Having read the records, set them all down exactly as they appear.

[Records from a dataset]
++++++++++++++++++++
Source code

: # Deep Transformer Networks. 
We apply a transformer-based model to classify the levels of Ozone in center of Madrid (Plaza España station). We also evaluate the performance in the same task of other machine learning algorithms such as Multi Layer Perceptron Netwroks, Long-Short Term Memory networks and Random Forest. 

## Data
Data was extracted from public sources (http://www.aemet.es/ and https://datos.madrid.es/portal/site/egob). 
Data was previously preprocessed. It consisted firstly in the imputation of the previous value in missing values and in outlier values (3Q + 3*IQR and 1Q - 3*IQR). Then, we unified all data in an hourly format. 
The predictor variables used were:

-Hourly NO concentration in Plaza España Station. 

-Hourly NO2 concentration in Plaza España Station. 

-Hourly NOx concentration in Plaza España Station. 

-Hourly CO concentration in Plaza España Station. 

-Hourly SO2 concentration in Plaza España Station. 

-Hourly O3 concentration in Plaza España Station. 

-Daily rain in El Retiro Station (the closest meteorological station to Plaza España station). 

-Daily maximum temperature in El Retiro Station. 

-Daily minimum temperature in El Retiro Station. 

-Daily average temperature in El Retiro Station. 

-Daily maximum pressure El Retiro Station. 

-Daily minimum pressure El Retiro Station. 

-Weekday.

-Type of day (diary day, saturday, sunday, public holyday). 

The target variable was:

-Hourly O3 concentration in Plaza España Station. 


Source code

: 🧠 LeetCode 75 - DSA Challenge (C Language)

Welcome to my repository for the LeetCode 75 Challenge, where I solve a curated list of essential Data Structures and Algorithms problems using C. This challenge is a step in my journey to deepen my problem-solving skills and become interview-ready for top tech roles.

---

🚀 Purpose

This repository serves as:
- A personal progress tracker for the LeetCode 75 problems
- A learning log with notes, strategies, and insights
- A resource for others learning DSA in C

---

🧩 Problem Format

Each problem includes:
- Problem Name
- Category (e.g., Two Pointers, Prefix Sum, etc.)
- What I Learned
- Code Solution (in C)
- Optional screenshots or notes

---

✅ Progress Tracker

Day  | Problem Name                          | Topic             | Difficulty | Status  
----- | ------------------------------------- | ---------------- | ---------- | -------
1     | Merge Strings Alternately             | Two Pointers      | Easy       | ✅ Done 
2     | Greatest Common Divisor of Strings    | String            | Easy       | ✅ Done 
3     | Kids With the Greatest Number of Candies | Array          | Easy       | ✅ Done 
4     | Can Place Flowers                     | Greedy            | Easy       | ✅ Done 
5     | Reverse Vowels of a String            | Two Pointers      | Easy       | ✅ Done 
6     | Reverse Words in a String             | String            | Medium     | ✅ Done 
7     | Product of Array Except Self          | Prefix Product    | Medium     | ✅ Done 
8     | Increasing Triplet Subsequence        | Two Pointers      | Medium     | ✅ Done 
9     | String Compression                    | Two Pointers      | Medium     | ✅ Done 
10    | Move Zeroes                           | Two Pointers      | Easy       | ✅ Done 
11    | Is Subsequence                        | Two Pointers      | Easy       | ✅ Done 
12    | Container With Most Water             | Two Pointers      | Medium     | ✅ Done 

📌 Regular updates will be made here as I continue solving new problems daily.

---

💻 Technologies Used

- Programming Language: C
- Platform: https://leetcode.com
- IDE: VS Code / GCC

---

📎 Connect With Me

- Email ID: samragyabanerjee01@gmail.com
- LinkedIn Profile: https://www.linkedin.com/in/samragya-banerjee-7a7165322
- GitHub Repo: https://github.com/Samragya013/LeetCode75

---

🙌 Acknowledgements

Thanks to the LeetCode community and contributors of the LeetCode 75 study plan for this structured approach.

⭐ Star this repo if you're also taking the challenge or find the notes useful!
++++++++++++++++++++
SOLUTION TO THE EXERCISE =
Source code

: # Deep Transformer Networks. 
We apply a transformer-based model to classify the levels of Ozone in center of Madrid (Plaza España station). We also evaluate the performance in the same task of other machine learning algorithms such as Multi Layer Perceptron Netwroks, Long-Short Term Memory networks and Random Forest. 

## Data
Data was extracted from public sources (http://www.aemet.es/ and https://datos.madrid.es/portal/site/egob). 
Data was previously preprocessed. It consisted firstly in the imputation of the previous value in missing values and in outlier values (3Q + 3*IQR and 1Q - 3*IQR). Then, we unified all data in an hourly format. 
The predictor variables used were:

-Hourly NO concentration in Plaza España Station. 

-Hourly NO2 concentration in Plaza España Station. 

-Hourly NOx concentration in Plaza España Station. 

-Hourly CO concentration in Plaza España Station. 

-Hourly SO2 concentration in Plaza España Station. 

-Hourly O3 concentration in Plaza España Station. 

-Daily rain in El Retiro Station (the closest meteorological station to Plaza España station). 

-Daily maximum temperature in El Retiro Station. 

-Daily minimum temperature in El Retiro Station. 

-Daily average temperature in El Retiro Station. 

-Daily maximum pressure El Retiro Station. 

-Daily minimum pressure El Retiro Station. 

-Weekday.

-Type of day (diary day, saturday, sunday, public holyday). 

The target variable was:

-Hourly O3 concentration in Plaza España Station. 


Source code

: 🧠 LeetCode 75 - DSA Challenge (C Language)

Welcome to my repository for the LeetCode 75 Challenge, where I solve a curated list of essential Data Structures and Algorithms problems using C. This challenge is a step in my journey to deepen my problem-solving skills and become interview-ready for top tech roles.

---

🚀 Purpose

This repository serves as:
- A personal progress tracker for the LeetCode 75 problems
- A learning log with notes, strategies, and insights
- A resource for others learning DSA in C

---

🧩 Problem Format

Each problem includes:
- Problem Name
- Category (e.g., Two Pointers, Prefix Sum, etc.)
- What I Learned
- Code Solution (in C)
- Optional screenshots or notes

---

✅ Progress Tracker

Day  | Problem Name                          | Topic             | Difficulty | Status  
----- | ------------------------------------- | ---------------- | ---------- | -------
1     | Merge Strings Alternately             | Two Pointers      | Easy       | ✅ Done 
2     | Greatest Common Divisor of Strings    | String            | Easy       | ✅ Done 
3     | Kids With the Greatest Number of Candies | Array          | Easy       | ✅ Done 
4     | Can Place Flowers                     | Greedy            | Easy       | ✅ Done 
5     | Reverse Vowels of a String            | Two Pointers      | Easy       | ✅ Done 
6     | Reverse Words in a String             | String            | Medium     | ✅ Done 
7     | Product of Array Except Self          | Prefix Product    | Medium     | ✅ Done 
8     | Increasing Triplet Subsequence        | Two Pointers      | Medium     | ✅ Done 
9     | String Compression                    | Two Pointers      | Medium     | ✅ Done 
10    | Move Zeroes                           | Two Pointers      | Easy       | ✅ Done 
11    | Is Subsequence                        | Two Pointers      | Easy       | ✅ Done 
12    | Container With Most Water             | Two Pointers      | Medium     | ✅ Done 

📌 Regular updates will be made here as I continue solving new problems daily.

---

💻 Technologies Used

- Programming Language: C
- Platform: https://leetcode.com
- IDE: VS Code / GCC

---

📎 Connect With Me

- Email ID: samragyabanerjee01@gmail.com
- LinkedIn Profile: https://www.linkedin.com/in/samragya-banerjee-7a7165322
- GitHub Repo: https://github.com/Samragya013/LeetCode75

---

🙌 Acknowledgements

Thanks to the LeetCode community and contributors of the LeetCode 75 study plan for this structured approach.

⭐ Star this repo if you're also taking the challenge or find the notes useful!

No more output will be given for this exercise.